As he descended from more than 8,000 feet after another long day as a juvenile probation officer at the Spring Mountain Youth Camp on Mount Charleston, Ed O’Bannon decompressed late Saturday night.
He had not been concerned about the NCAA allowing collegiate athletes to be compensated starting in 2021 for their names, images and likenesses, a consequence to the protracted court battle he had waged with O’Bannon v. NCAA.
In his truck, en route home to the Henderson foothills, O’Bannon said he knew no details of the recommendations revealed by the NCAA Board of Governors last week. He believes this to be a counter to the recent trend of hoopsters bolting overseas or to the NBA G League — where Las Vegas guard Daishen Nix signed, forgoing a UCLA commitment — to spend their year of mandated separation between high school and NBA Draft entry.
“I just don’t believe the NCAA is genuine about giving the athletes what they truly deserve,” he said. “It’s just a Band-Aid. It’s something to say, ‘Hey, we’re going to give you this so you guys are still welcome to come and play college basketball.’ I don’t trust them. They’re crooks.”
O’Bannon, 47, has always parroted the late Jerry Tarkanian in how he calls the company (N-C-two-A). He began distrusting it 30 years ago when UNLV sanctions made him switch his commitment to UCLA. NCAA gumshoes interrogated him in Westwood about an unofficial trip to Las Vegas.
In 2009, he watched his virtual self on a video game being played by a friend’s two sons. That spurred the lawsuit, which escalated O’Bannon’s fury.

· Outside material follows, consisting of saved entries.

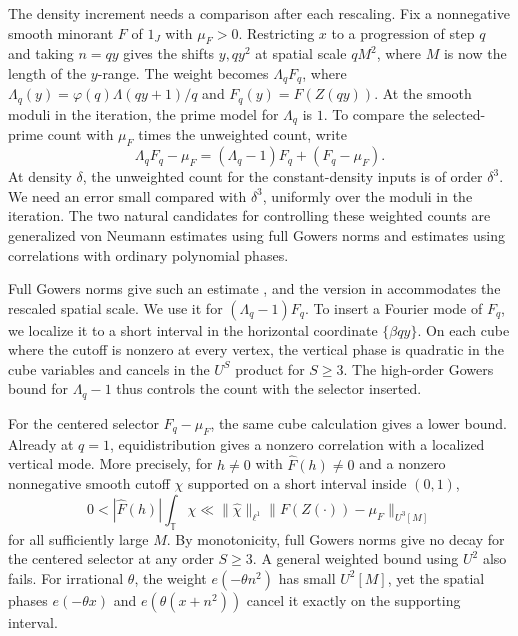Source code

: \documentclass[12pt]{amsart}
\newcommand{\1}{\mathbf 1}
\theoremstyle{definition}
\begin{document}
The density increment needs a comparison after each rescaling.
Fix a nonnegative smooth minorant $F$ of $1_J$ with $\mu_F>0$.
Restricting $x$ to a progression of step $q$ and taking $n=qy$
gives the shifts $y,qy^2$ at spatial scale $qM^2$, where $M$ is
now the length of the $y$-range. The weight becomes $\Lambda_qF_q$,
where $\Lambda_q(y)=\varphi(q)\Lambda(qy+1)/q$ and
$F_q(y)=F(Z(qy))$. At the smooth moduli in the iteration, the
prime model for $\Lambda_q$ is $1$. To compare the selected-prime
count with $\mu_F$ times the unweighted count, write
\[
 \Lambda_qF_q-\mu_F=(\Lambda_q-1)F_q+(F_q-\mu_F).
\]
At density $\delta$, the unweighted count for the constant-density
inputs is of order $\delta^3$. We need an error small compared
with $\delta^3$, uniformly over the moduli in the iteration.
The two natural candidates for controlling these weighted counts
are generalized von Neumann estimates using full Gowers norms
and estimates using correlations with ordinary polynomial phases.

Full Gowers norms give such an estimate
\cite[Theorem~4.2]{Teravainen}, and the version in
\cite[Proposition~3.3]{KMTT} accommodates the rescaled spatial
scale. We use it for $(\Lambda_q-1)F_q$. To insert a Fourier mode
of $F_q$, we localize it to a short interval in the horizontal
coordinate $\{\beta qy\}$. On each cube where the cutoff is nonzero
at every vertex, the vertical phase is quadratic in the cube
variables and cancels in the $U^S$ product for $S\geq3$. The
high-order Gowers bound for $\Lambda_q-1$ thus controls the count
with the selector inserted.

For the centered selector $F_q-\mu_F$, the same cube calculation gives a
lower bound. Already at $q=1$, equidistribution gives a nonzero
correlation with a localized vertical mode. More precisely, for
$h\ne0$ with $\widehat F(h)\ne0$ and a nonzero nonnegative smooth
cutoff $\chi$ supported on a short interval inside $(0,1)$,
\[
 0<|\widehat F(h)|\int_{\mathbb T}\chi
 \ll \|\widehat\chi\|_{\ell^1}
       \|F(Z(\cdot))-\mu_F\|_{U^3[M]}
\]
for all sufficiently large $M$. By monotonicity, full Gowers
norms give no decay for the centered selector at any order
$S\geq3$. A general weighted bound using $U^2$ also fails.
For irrational $\theta$, the weight $e(-\theta n^2)$ has small
$U^2[M]$, yet the spatial phases $e(-\theta x)$ and
$e(\theta(x+n^2))$ cancel it exactly on the supporting interval.
\end{document}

“I will never not hate the N-C-two-A … how they did coach Tark,” O’Bannon said. “My vitriol and venom toward them was inflamed during the lawsuit.”
O’Bannon had been teaching history at a charter high school 18 months ago when Spring Mountain emerged. He completed law-enforcement academy training. Twelve-hour workdays are common.
“All the kids care about is, ‘Sir, you played in the NBA? Did you play against Kobe Bryant?’” he said. “I tend to gravitate to kids who are in trouble and they tend to gravitate to me. We’re a family. We dig the kids we serve and the kids that we serve dig us.”
Saturday afternoon, he had led 10 of them on an exhilarating five-mile hike.
“They wanted to go out, get some air, walk around and talk,” he said. “I’m with that. That’s my life now.”